I've been considering to use Apache Kafka as the event store in an event sourcing configuration. The published events will be associated to specific resources, delivered to a topic associated to the resource type and sharded into partitions by resource id. So for instance a creation of a resource of type Folder and id 1 would produce a FolderCreate event that would be delivered to the "folders" topic in a partition given by sharding the id 1 across the total number of partitions in the topic. Even though I don't know how to handle concurrent events that make the log inconsistent.

The simplest scenario would be having two concurrent actions that can invalidate each other such as one to update a folder and one to destroy that same folder. In that case the partition for that topic could end up containing the invalid sequence [FolderDestroy, FolderUpdate]. That situation is often fixed by versioning the events as explained here but Kafka does not support such feature.

What can be done to ensure the consistency of the Kafka log itself in those cases?

1

1 Answers

4
votes

I think it's probably possible to use Kafka for event sourcing of aggregates (in the DDD sense), or 'resources'. Some notes:

  1. Serialise writes per partition, using a single process per partition (or partitions) to manage this. Ensure you send messages serially down the same Kafka connection, and use ack=all before reporting success to the command sender, if you can't afford rollbacks. Ensure the producer process keeps track of the current successful event offset/version for each resource, so it can do the optimistic check itself before sending the message.
  2. Since a write failure might be returned even if the write actually succeeded, you need to retry writes and deal with deduplication by including an ID in each event, say, or reinitialize the producer by re-reading (recent messages in) the stream to see whether the write actually worked or not.
  3. Writing multiple events atomically - just publish a composite event containing a list of events.
  4. Lookup by resource id.

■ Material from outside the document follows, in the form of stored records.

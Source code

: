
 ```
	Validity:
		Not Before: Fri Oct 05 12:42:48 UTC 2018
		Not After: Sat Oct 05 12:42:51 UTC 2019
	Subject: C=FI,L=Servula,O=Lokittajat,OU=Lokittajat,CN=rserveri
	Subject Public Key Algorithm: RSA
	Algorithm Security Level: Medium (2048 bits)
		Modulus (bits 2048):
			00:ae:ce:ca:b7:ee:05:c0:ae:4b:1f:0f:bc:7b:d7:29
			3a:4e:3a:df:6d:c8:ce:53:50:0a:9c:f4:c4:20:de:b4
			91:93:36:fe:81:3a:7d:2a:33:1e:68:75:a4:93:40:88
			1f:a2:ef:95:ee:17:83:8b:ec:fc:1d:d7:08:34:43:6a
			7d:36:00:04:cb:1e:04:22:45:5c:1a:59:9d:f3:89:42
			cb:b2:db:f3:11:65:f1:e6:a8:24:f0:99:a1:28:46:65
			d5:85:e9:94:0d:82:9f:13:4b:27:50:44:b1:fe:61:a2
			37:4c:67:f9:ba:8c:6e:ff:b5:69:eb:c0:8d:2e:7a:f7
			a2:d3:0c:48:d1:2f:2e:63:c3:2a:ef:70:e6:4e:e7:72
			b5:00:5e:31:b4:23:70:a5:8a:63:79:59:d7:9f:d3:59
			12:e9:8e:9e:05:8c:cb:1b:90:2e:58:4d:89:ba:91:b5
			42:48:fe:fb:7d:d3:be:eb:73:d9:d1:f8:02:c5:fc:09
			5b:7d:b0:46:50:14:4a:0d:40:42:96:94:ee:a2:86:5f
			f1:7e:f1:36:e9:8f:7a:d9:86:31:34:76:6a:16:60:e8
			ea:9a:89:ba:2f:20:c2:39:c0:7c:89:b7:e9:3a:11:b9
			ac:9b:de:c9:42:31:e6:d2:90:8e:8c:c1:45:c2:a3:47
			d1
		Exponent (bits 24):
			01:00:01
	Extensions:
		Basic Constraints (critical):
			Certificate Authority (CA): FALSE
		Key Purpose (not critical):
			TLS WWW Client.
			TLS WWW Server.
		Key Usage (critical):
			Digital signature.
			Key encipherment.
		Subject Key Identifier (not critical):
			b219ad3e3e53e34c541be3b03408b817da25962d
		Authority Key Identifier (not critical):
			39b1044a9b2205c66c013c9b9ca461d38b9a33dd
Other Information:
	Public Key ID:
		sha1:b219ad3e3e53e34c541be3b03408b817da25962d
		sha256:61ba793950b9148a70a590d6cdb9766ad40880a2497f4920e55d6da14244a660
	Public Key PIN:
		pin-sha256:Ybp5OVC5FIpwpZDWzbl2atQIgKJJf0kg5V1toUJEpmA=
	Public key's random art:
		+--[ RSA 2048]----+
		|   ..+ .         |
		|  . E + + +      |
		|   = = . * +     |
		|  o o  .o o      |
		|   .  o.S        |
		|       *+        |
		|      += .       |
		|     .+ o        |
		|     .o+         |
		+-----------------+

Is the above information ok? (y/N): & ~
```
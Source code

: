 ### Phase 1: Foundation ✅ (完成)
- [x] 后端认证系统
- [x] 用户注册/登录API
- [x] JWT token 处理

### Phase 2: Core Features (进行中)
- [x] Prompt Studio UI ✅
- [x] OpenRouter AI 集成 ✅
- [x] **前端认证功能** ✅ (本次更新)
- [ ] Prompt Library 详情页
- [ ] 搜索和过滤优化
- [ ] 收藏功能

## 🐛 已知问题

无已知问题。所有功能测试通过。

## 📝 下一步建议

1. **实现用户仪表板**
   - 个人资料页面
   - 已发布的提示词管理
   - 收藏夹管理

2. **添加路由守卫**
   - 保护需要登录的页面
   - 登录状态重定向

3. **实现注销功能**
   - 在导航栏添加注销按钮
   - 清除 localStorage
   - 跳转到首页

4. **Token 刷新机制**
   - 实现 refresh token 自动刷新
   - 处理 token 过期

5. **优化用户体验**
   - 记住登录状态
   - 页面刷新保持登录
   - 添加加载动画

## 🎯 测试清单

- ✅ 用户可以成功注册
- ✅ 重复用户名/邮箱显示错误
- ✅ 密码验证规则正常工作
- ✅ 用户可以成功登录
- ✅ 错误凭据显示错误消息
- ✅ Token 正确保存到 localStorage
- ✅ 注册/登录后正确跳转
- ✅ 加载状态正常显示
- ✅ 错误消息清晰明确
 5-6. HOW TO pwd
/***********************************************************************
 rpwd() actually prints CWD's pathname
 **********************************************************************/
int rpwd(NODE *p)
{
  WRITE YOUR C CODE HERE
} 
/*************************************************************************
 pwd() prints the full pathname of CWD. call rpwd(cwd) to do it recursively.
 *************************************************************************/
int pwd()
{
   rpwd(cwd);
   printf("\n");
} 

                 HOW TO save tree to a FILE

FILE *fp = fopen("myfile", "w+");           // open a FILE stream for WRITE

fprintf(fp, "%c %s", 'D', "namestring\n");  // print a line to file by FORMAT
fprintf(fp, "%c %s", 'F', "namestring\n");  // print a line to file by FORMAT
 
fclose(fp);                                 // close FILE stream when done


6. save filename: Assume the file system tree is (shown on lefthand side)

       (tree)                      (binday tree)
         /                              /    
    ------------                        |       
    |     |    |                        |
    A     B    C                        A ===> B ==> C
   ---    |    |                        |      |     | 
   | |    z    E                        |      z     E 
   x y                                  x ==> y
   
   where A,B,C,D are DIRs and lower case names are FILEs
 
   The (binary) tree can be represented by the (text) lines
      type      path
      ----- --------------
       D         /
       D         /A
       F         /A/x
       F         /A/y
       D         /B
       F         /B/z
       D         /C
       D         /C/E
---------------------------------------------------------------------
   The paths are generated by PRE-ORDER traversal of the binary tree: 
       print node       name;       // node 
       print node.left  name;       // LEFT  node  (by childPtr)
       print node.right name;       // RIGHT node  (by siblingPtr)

This can be achieved by reading all events from a partition at startup (or all events from a particular cross-resource snapshot), and storing the current state either in RAM or cached in a DB.

https://issues.apache.org/jira/browse/KAFKA-2260 would solve 1 in a simpler way, but seems to be stalled.

Kafka Streams appears to provide a lot of this for you. For example, 4 is a KTable, which you can have your event producer use one to work out whether an event is valid for the current resource state before sending it.